** Supplied material follows **
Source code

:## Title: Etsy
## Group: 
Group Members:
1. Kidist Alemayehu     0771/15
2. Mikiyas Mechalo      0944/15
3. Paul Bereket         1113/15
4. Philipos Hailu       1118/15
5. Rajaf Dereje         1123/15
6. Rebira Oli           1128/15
** End of Supplied material **
Reproduce exactly the lines from the one with "1. Kidist Alemayehu" through the last line of the entries, keeping both of those lines and nothing else.

1. Kidist Alemayehu     0771/15
2. Mikiyas Mechalo      0944/15
3. Paul Bereket         1113/15
4. Philipos Hailu       1118/15
5. Rajaf Dereje         1123/15
6. Rebira Oli           1128/15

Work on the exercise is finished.